In a short teaching released through the Discover Taiji channel, Adam Mizner demonstrates and explains the jin lu points. It is a brief clip, but it puts a concrete handle on something that is usually left abstract: how the trained energies of Taijiquan actually live and travel inside the body, and how a single point of release can organise the whole.

What follows is an investigation of that theme — what the jin lu points are, why integration is the precondition for any of it to work, and how the gaze, the yi, the qi, the body and the hand must move as a single event — read alongside the classical account of the eight gates and five steps preserved in Kuo Lien-Ying’s The Tai Chi Boxing Chronicle.

What the Jin Lu Points Are

勁路 means, literally, the pathways of jin. The distinction between jin 勁 — trained, refined, whole-body power — and li 力, raw localised muscular strength, is foundational, and the jin lu are the routes along which jin is organised and issued. If the jin lu is the road, the point is the switch. As Mizner frames it, when you release a point — provided you are unified — it organises the qi 氣, and the jin lu produce a specific jin throughout the body, and thus in the partner’s body.

Each of the four cardinal energies has its own point: peng 掤 (ward-off), ji 擠 (press), 捋 (rollback) and an 按 (push). There are also points for the diagonal, or corner, energies — cai 採, lie 挒, zhou 肘 and kao 靠 — though Mizner deliberately sets those aside for this lesson.

This is, of course, the framework of the eight gates 八門. The Chronicle is precise about their character and hierarchy: the four primary hands are the chief energies and the four corner hands exist to assist and repair them. Peng is named the source of all eight methods — there is, in the text’s phrasing, no Taiji boxing without it. Lü is described as peng with a reversed direction, the inward drawing of silk. Ji is a uniting energy that synthesises the two joined hands into one. An is given as a “listening energy,” a lower peng expressed through sinking. Seen this way, the jin lu points are simply the bodily gateways through which the eight gates manifest as living energy rather than as outer postural shapes.

The Non-Negotiable Prerequisite: Integration

Here is the crux of the whole teaching, and the part most easily missed: releasing the point does nothing on its own. Mizner is blunt about it. If you release the point but you are not integrated, not harmonised, not in central equilibrium, nothing happens. The quality of your integration, he says, dictates the quality and the outcome of the release.

This is why the identical instruction produces a profound effect in one practitioner and nothing at all in another. The point is only a trigger; the prepared, unified, song 鬆 body is the loaded mechanism. Without integration there is nothing for the trigger to release.
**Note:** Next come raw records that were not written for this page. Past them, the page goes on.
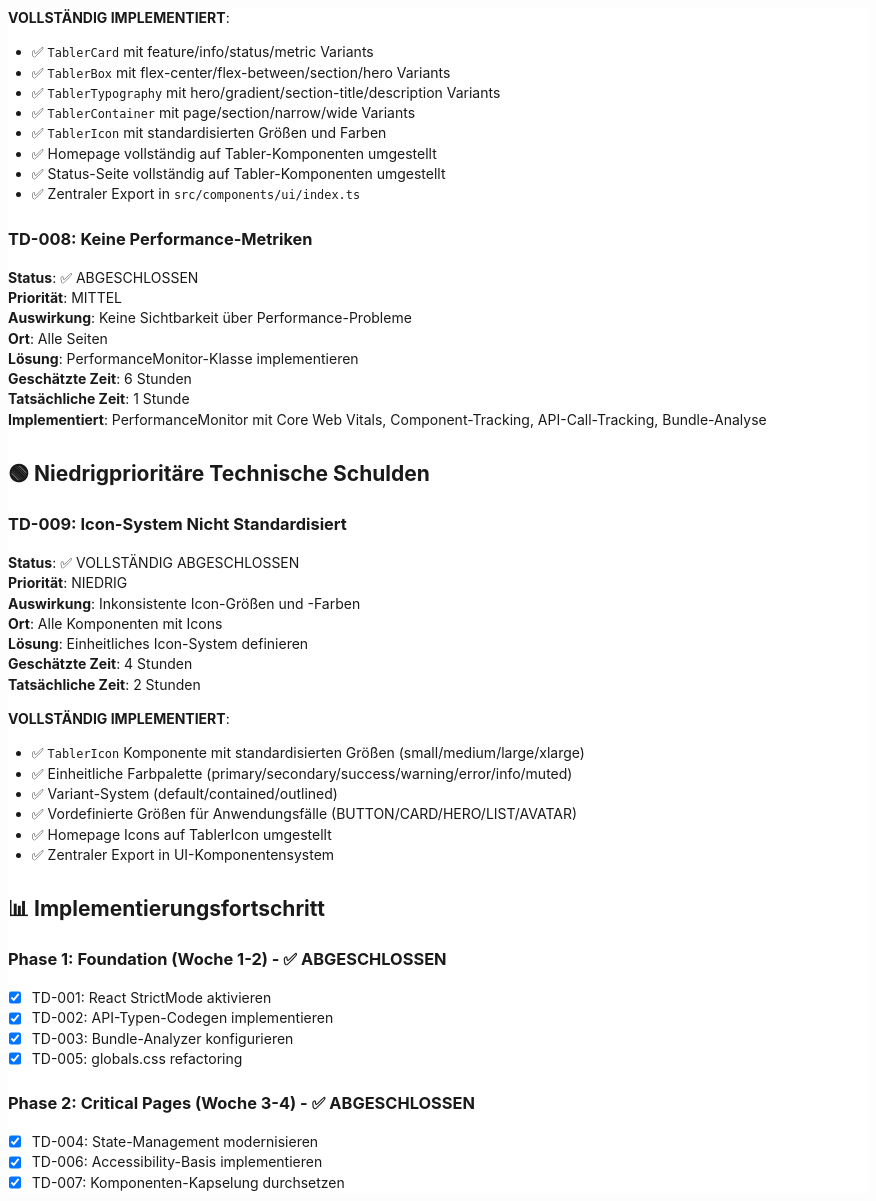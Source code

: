 **VOLLSTÄNDIG IMPLEMENTIERT**:
- ✅ `TablerCard` mit feature/info/status/metric Variants
- ✅ `TablerBox` mit flex-center/flex-between/section/hero Variants  
- ✅ `TablerTypography` mit hero/gradient/section-title/description Variants
- ✅ `TablerContainer` mit page/section/narrow/wide Variants
- ✅ `TablerIcon` mit standardisierten Größen und Farben
- ✅ Homepage vollständig auf Tabler-Komponenten umgestellt
- ✅ Status-Seite vollständig auf Tabler-Komponenten umgestellt
- ✅ Zentraler Export in `src/components/ui/index.ts`  

### TD-008: Keine Performance-Metriken
**Status**: ✅ ABGESCHLOSSEN  
**Priorität**: MITTEL  
**Auswirkung**: Keine Sichtbarkeit über Performance-Probleme  
**Ort**: Alle Seiten  
**Lösung**: PerformanceMonitor-Klasse implementieren  
**Geschätzte Zeit**: 6 Stunden  
**Tatsächliche Zeit**: 1 Stunde  
**Implementiert**: PerformanceMonitor mit Core Web Vitals, Component-Tracking, API-Call-Tracking, Bundle-Analyse  

## 🟢 Niedrigprioritäre Technische Schulden

### TD-009: Icon-System Nicht Standardisiert
**Status**: ✅ VOLLSTÄNDIG ABGESCHLOSSEN  
**Priorität**: NIEDRIG  
**Auswirkung**: Inkonsistente Icon-Größen und -Farben  
**Ort**: Alle Komponenten mit Icons  
**Lösung**: Einheitliches Icon-System definieren  
**Geschätzte Zeit**: 4 Stunden  
**Tatsächliche Zeit**: 2 Stunden

**VOLLSTÄNDIG IMPLEMENTIERT**:
- ✅ `TablerIcon` Komponente mit standardisierten Größen (small/medium/large/xlarge)
- ✅ Einheitliche Farbpalette (primary/secondary/success/warning/error/info/muted)
- ✅ Variant-System (default/contained/outlined)
- ✅ Vordefinierte Größen für Anwendungsfälle (BUTTON/CARD/HERO/LIST/AVATAR)
- ✅ Homepage Icons auf TablerIcon umgestellt
- ✅ Zentraler Export in UI-Komponentensystem  

## 📊 Implementierungsfortschritt

### Phase 1: Foundation (Woche 1-2) - ✅ ABGESCHLOSSEN
- [x] TD-001: React StrictMode aktivieren
- [x] TD-002: API-Typen-Codegen implementieren
- [x] TD-003: Bundle-Analyzer konfigurieren
- [x] TD-005: globals.css refactoring

### Phase 2: Critical Pages (Woche 3-4) - ✅ ABGESCHLOSSEN
- [x] TD-004: State-Management modernisieren
- [x] TD-006: Accessibility-Basis implementieren
- [x] TD-007: Komponenten-Kapselung durchsetzen

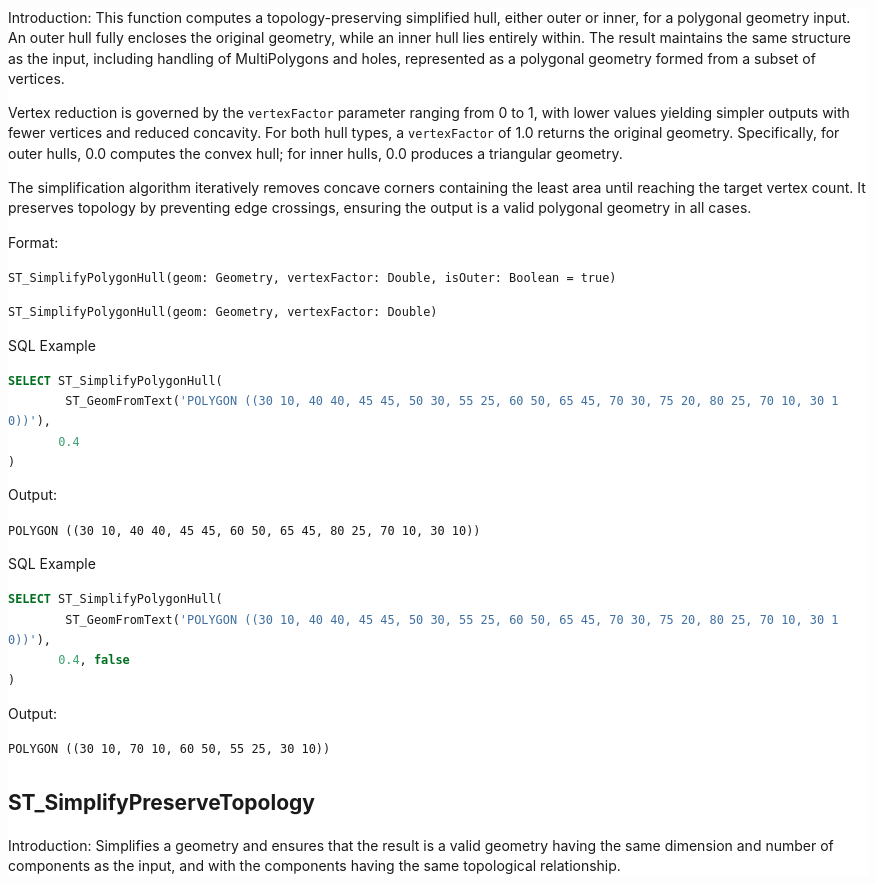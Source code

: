 Introduction: This function computes a topology-preserving simplified hull, either outer or inner, for a polygonal geometry input. An outer hull fully encloses the original geometry, while an inner hull lies entirely within. The result maintains the same structure as the input, including handling of MultiPolygons and holes, represented as a polygonal geometry formed from a subset of vertices.

Vertex reduction is governed by the `vertexFactor` parameter ranging from 0 to 1, with lower values yielding simpler outputs with fewer vertices and reduced concavity. For both hull types, a `vertexFactor` of 1.0 returns the original geometry. Specifically, for outer hulls, 0.0 computes the convex hull; for inner hulls, 0.0 produces a triangular geometry.

The simplification algorithm iteratively removes concave corners containing the least area until reaching the target vertex count. It preserves topology by preventing edge crossings, ensuring the output is a valid polygonal geometry in all cases.

Format:

```
ST_SimplifyPolygonHull(geom: Geometry, vertexFactor: Double, isOuter: Boolean = true)
```

```
ST_SimplifyPolygonHull(geom: Geometry, vertexFactor: Double)
```

SQL Example

```sql
SELECT ST_SimplifyPolygonHull(
        ST_GeomFromText('POLYGON ((30 10, 40 40, 45 45, 50 30, 55 25, 60 50, 65 45, 70 30, 75 20, 80 25, 70 10, 30 10))'),
       0.4
)
```

Output:

```
POLYGON ((30 10, 40 40, 45 45, 60 50, 65 45, 80 25, 70 10, 30 10))
```

SQL Example

```sql
SELECT ST_SimplifyPolygonHull(
        ST_GeomFromText('POLYGON ((30 10, 40 40, 45 45, 50 30, 55 25, 60 50, 65 45, 70 30, 75 20, 80 25, 70 10, 30 10))'),
       0.4, false
)
```

Output:

```
POLYGON ((30 10, 70 10, 60 50, 55 25, 30 10))
```

## ST_SimplifyPreserveTopology

Introduction: Simplifies a geometry and ensures that the result is a valid geometry having the same dimension and number of components as the input,
and with the components having the same topological relationship.
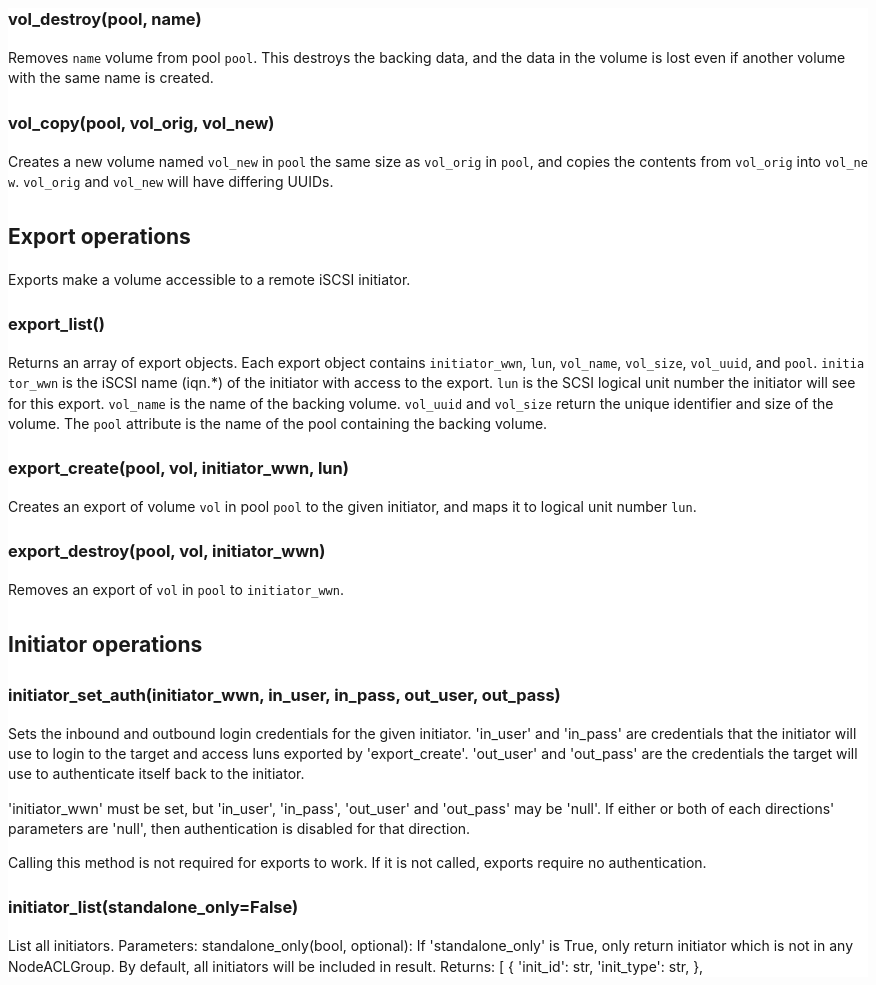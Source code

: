 ### vol_destroy(pool, name)
Removes `name` volume from pool `pool`. This destroys the backing
data, and the data in the volume is lost even if another volume with
the same name is created.

### vol_copy(pool, vol_orig, vol_new)

Creates a new volume named `vol_new` in `pool` the same size as
`vol_orig` in `pool`, and copies the contents from `vol_orig` into
`vol_new`. `vol_orig` and `vol_new` will have differing UUIDs.

Export operations
-----------------
Exports make a volume accessible to a remote iSCSI initiator.

### export_list()
Returns an array of export objects. Each export object contains
`initiator_wwn`, `lun`, `vol_name`, `vol_size`, `vol_uuid`, and
`pool`. `initiator_wwn` is the iSCSI name (iqn.*) of the initiator
with access to the export. `lun` is the SCSI logical unit number the
initiator will see for this export. `vol_name` is the name of the
backing volume. `vol_uuid` and `vol_size` return the unique identifier
and size of the volume. The `pool` attribute is the name of the pool
containing the backing volume.

### export_create(pool, vol, initiator_wwn, lun)
Creates an export of volume `vol` in pool `pool` to the given
initiator, and maps it to logical unit number `lun`.

### export_destroy(pool, vol, initiator_wwn)
Removes an export of `vol` in `pool` to `initiator_wwn`.

Initiator operations
--------------------
### initiator_set_auth(initiator_wwn, in_user, in_pass, out_user, out_pass)
Sets the inbound and outbound login credentials for the given
initiator. 'in_user' and 'in_pass' are credentials that the initiator
will use to login to the target and access luns exported by
'export_create'. 'out_user' and 'out_pass' are the credentials the
target will use to authenticate itself back to the initiator.

'initiator_wwn' must be set, but 'in_user', 'in_pass', 'out_user' and
'out_pass' may be 'null'. If either or both of each directions'
parameters are 'null', then authentication is disabled for that
direction.

Calling this method is not required for exports to work. If it is not
called, exports require no authentication.

### initiator_list(standalone_only=False)
List all initiators.
Parameters:
    standalone_only(bool, optional):
    If 'standalone_only' is True, only return initiator which is not in any
    NodeACLGroup.
    By default, all initiators will be included in result.
Returns:
    [
        {
            'init_id': str,
            'init_type': str,
        },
The classical counterpart is central equilibrium, 中定 zhong ding — the still pivot of the five steps. The Chronicle gives the five steps as enter, retreat, left, right and centre, and it returns again and again to the imperative of recovering central equilibrium whenever a movement carries one toward the edge of the circle. The eight gates issue from somewhere; the five steps, and central equilibrium above all, are that ground. The energies of the hands and the steps of the feet are not two subjects but one integrated whole — which is exactly Mizner’s point when he insists the body must already be unified before a single point is released.

Establishing the Join

The method itself is simple to state and demanding to do. First you connect and join with the partner until you have what Mizner calls “the join” — the listening, sticking connection, 聽勁 and 黏. There is no grip and no holding; you simply touch. Only then do you release the specific point. It creates that jin in your own body, and thereby in the partner’s. The whole body adapts and changes, the qi mobilises, and the jin lu activate.

The Chronicle is unusually exact about this contact. The touch, it says, must be neither too light nor too heavy; if the sticking is not accurate, an adjustment is required before anything can be transmitted. It is striking that an itself is defined as a listening energy — troops held ready but held back until the command. That is as vivid an image of ting jin as one could ask for. The join is the precondition for transmission: without an accurate listening contact, even a perfectly released jin has no bridge into the partner.

Integrating the Whole Person

The release is never the hand alone — and this is where the teaching becomes most practical. Mizner has the student bring every aspect into the same instant:

  • The gaze. Use the eyes to initiate and release the point; let the gaze move together with the energy.
  • The yi 意. Intent leads.
  • The qi 氣. It mobilises and organises.
  • The body. Let it move a little — everything goes together.
  • The hand. It must make a gesture, not force. A dead hand produces nothing. Even when no movement is visible from the outside, there is a feeling in the fingertips, a living gesture harmonised with the inside.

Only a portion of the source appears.